/---

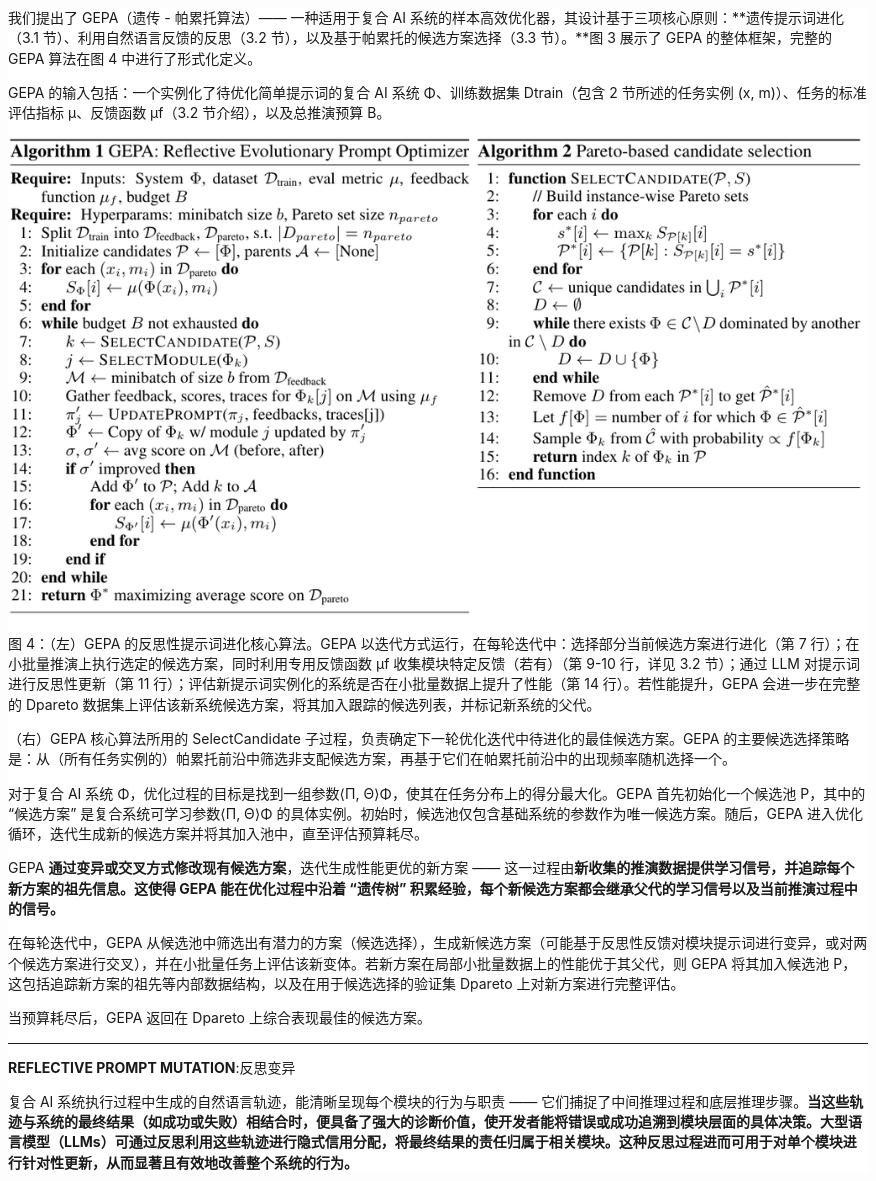 我们提出了 GEPA（遗传 - 帕累托算法）—— 一种适用于复合 AI 系统的样本高效优化器，其设计基于三项核心原则：**遗传提示词进化（3.1 节）、利用自然语言反馈的反思（3.2 节），以及基于帕累托的候选方案选择（3.3 节）。**图 3 展示了 GEPA 的整体框架，完整的 GEPA 算法在图 4 中进行了形式化定义。

GEPA 的输入包括：一个实例化了待优化简单提示词的复合 AI 系统 Φ、训练数据集 Dtrain（包含 2 节所述的任务实例 (x, m)）、任务的标准评估指标 μ、反馈函数 μf（3.2 节介绍），以及总推演预算 B。

![image.png](assets/GEPA_Algorithm.png)

图 4：（左）GEPA 的反思性提示词进化核心算法。GEPA 以迭代方式运行，在每轮迭代中：选择部分当前候选方案进行进化（第 7 行）；在小批量推演上执行选定的候选方案，同时利用专用反馈函数 μf 收集模块特定反馈（若有）（第 9-10 行，详见 3.2 节）；通过 LLM 对提示词进行反思性更新（第 11 行）；评估新提示词实例化的系统是否在小批量数据上提升了性能（第 14 行）。若性能提升，GEPA 会进一步在完整的 Dpareto 数据集上评估该新系统候选方案，将其加入跟踪的候选列表，并标记新系统的父代。

（右）GEPA 核心算法所用的 SelectCandidate 子过程，负责确定下一轮优化迭代中待进化的最佳候选方案。GEPA 的主要候选选择策略是：从（所有任务实例的）帕累托前沿中筛选非支配候选方案，再基于它们在帕累托前沿中的出现频率随机选择一个。

对于复合 AI 系统 Φ，优化过程的目标是找到一组参数⟨Π, Θ⟩Φ，使其在任务分布上的得分最大化。GEPA 首先初始化一个候选池 P，其中的 “候选方案” 是复合系统可学习参数⟨Π, Θ⟩Φ 的具体实例。初始时，候选池仅包含基础系统的参数作为唯一候选方案。随后，GEPA 进入优化循环，迭代生成新的候选方案并将其加入池中，直至评估预算耗尽。

GEPA **通过变异或交叉方式修改现有候选方案**，迭代生成性能更优的新方案 —— 这一过程由**新收集的推演数据提供学习信号，并追踪每个新方案的祖先信息。这使得 GEPA 能在优化过程中沿着 “遗传树” 积累经验，每个新候选方案都会继承父代的学习信号以及当前推演过程中的信号。**

在每轮迭代中，GEPA 从候选池中筛选出有潜力的方案（候选选择），生成新候选方案（可能基于反思性反馈对模块提示词进行变异，或对两个候选方案进行交叉），并在小批量任务上评估该新变体。若新方案在局部小批量数据上的性能优于其父代，则 GEPA 将其加入候选池 P，这包括追踪新方案的祖先等内部数据结构，以及在用于候选选择的验证集 Dpareto 上对新方案进行完整评估。

当预算耗尽后，GEPA 返回在 Dpareto 上综合表现最佳的候选方案。

---

**REFLECTIVE PROMPT MUTATION**:反思变异

复合 AI 系统执行过程中生成的自然语言轨迹，能清晰呈现每个模块的行为与职责 —— 它们捕捉了中间推理过程和底层推理步骤。**当这些轨迹与系统的最终结果（如成功或失败）相结合时，便具备了强大的诊断价值，使开发者能将错误或成功追溯到模块层面的具体决策。**大型语言模型（LLMs）可**通过反思利用这些轨迹进行隐式信用分配，将最终结果的责任归属于相关模块。这种反思过程进而可用于对单个模块进行针对性更新，从而显著且有效地改善整个系统的行为。**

\---

§ What the exercise asks
Exactly the lines above from the one with "GEPA 的输入包括：一个实例化了待优化简单提示词的复合 AI" to the one with "对于复合 AI 系统 Φ，优化过程的目标是找到一组参数⟨Π, Θ⟩Φ，使其在任务分布上的得分最大化。GEPA", both included, are to be quoted; leave the rest out.

§ Solution to the problem
GEPA 的输入包括：一个实例化了待优化简单提示词的复合 AI 系统 Φ、训练数据集 Dtrain（包含 2 节所述的任务实例 (x, m)）、任务的标准评估指标 μ、反馈函数 μf（3.2 节介绍），以及总推演预算 B。

![image.png](assets/GEPA_Algorithm.png)

图 4：（左）GEPA 的反思性提示词进化核心算法。GEPA 以迭代方式运行，在每轮迭代中：选择部分当前候选方案进行进化（第 7 行）；在小批量推演上执行选定的候选方案，同时利用专用反馈函数 μf 收集模块特定反馈（若有）（第 9-10 行，详见 3.2 节）；通过 LLM 对提示词进行反思性更新（第 11 行）；评估新提示词实例化的系统是否在小批量数据上提升了性能（第 14 行）。若性能提升，GEPA 会进一步在完整的 Dpareto 数据集上评估该新系统候选方案，将其加入跟踪的候选列表，并标记新系统的父代。

（右）GEPA 核心算法所用的 SelectCandidate 子过程，负责确定下一轮优化迭代中待进化的最佳候选方案。GEPA 的主要候选选择策略是：从（所有任务实例的）帕累托前沿中筛选非支配候选方案，再基于它们在帕累托前沿中的出现频率随机选择一个。

对于复合 AI 系统 Φ，优化过程的目标是找到一组参数⟨Π, Θ⟩Φ，使其在任务分布上的得分最大化。GEPA 首先初始化一个候选池 P，其中的 “候选方案” 是复合系统可学习参数⟨Π, Θ⟩Φ 的具体实例。初始时，候选池仅包含基础系统的参数作为唯一候选方案。随后，GEPA 进入优化循环，迭代生成新的候选方案并将其加入池中，直至评估预算耗尽。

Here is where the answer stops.